Safety and tolerability

Lab examination for hematologic measures of all patients showed no significant changes at any of the follow up visits compared to baseline (p > 0.05). Comprehensive metabolic panel measures, including total protein, total globulin or albumin also remained unchanged compared to the values prior to intervention. However, there was a minor change observed in albumin to globulin ratio (p = 0.047, Additional file 2: Table S3). Overall, renal and liver function remained largely unchanged without any significant changes at any of the follow-up visits compared to baseline. Details of all lab results (descriptive and significance) for safety measures are presented in Additional file 2: Table S3.

Adverse events (AEs)

Out of a total of 27 AEs, 15 (55.6%) were classified as mild, 8 (29.6%) as moderate and 4 (14.8%) as severe. Four AEs (all mild): hematuria and right eyelid pruritis (same subject), anemia (1 subject), and thrombocytopenia (1 subject) were classified as treatment related. No immediate post-infusion reactions were observed. 14/15 subjects reported at least 1AE during the study, however some subjects showed disproportionate levels of AEs e.g., one subject accounted for ~ 30% of total events, one subject accounted for 50% of the total severe events while another subject accounted for 50% of the total moderate AEs.
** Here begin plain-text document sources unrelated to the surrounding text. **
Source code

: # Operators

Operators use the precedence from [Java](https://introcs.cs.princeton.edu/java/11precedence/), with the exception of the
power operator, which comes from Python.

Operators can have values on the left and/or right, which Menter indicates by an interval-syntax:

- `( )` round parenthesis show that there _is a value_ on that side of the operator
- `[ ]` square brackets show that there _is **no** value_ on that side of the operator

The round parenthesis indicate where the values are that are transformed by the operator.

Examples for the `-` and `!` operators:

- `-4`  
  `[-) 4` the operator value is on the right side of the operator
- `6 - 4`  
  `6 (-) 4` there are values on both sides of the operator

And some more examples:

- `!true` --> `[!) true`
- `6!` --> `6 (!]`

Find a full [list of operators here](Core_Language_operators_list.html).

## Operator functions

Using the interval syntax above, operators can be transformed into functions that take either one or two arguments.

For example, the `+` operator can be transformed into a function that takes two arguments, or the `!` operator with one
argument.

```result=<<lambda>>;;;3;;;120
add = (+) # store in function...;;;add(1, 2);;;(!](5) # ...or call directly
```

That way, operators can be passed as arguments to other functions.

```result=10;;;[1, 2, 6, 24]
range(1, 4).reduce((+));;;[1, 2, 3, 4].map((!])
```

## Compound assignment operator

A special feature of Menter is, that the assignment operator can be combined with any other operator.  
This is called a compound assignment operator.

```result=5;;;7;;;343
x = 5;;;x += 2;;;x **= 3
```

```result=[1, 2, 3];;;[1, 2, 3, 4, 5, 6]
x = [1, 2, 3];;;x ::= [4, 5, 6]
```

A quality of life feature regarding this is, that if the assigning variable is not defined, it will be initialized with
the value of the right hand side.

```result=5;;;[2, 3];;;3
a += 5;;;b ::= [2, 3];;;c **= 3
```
No adverse events due to drug interactions were observed.

Efficacy

RA symptoms

Both swollen and tender joint scores (measured on ACR 66/68 joint assessment) showed clinically remarkable improvements at the end of follow-up at week 52 vs baseline, with the medians declining from 12.0 (IQR 8.0–19.0) to 1 (IQR 0.0–3.0) for swollen joints and from 20.0 (IQR 11.0–36.0) to 1.0 (IQR 0.0–4.0) for tender joint counts. Efficacy data analyses revealed that the improvements in the joint counts were statistically significant (p = 0.003 and p = 0.0008) with large effect size (ES = 0.83 and ES = 0.93) for swollen and tender joint counts respectively; Fig. 2, Table 2).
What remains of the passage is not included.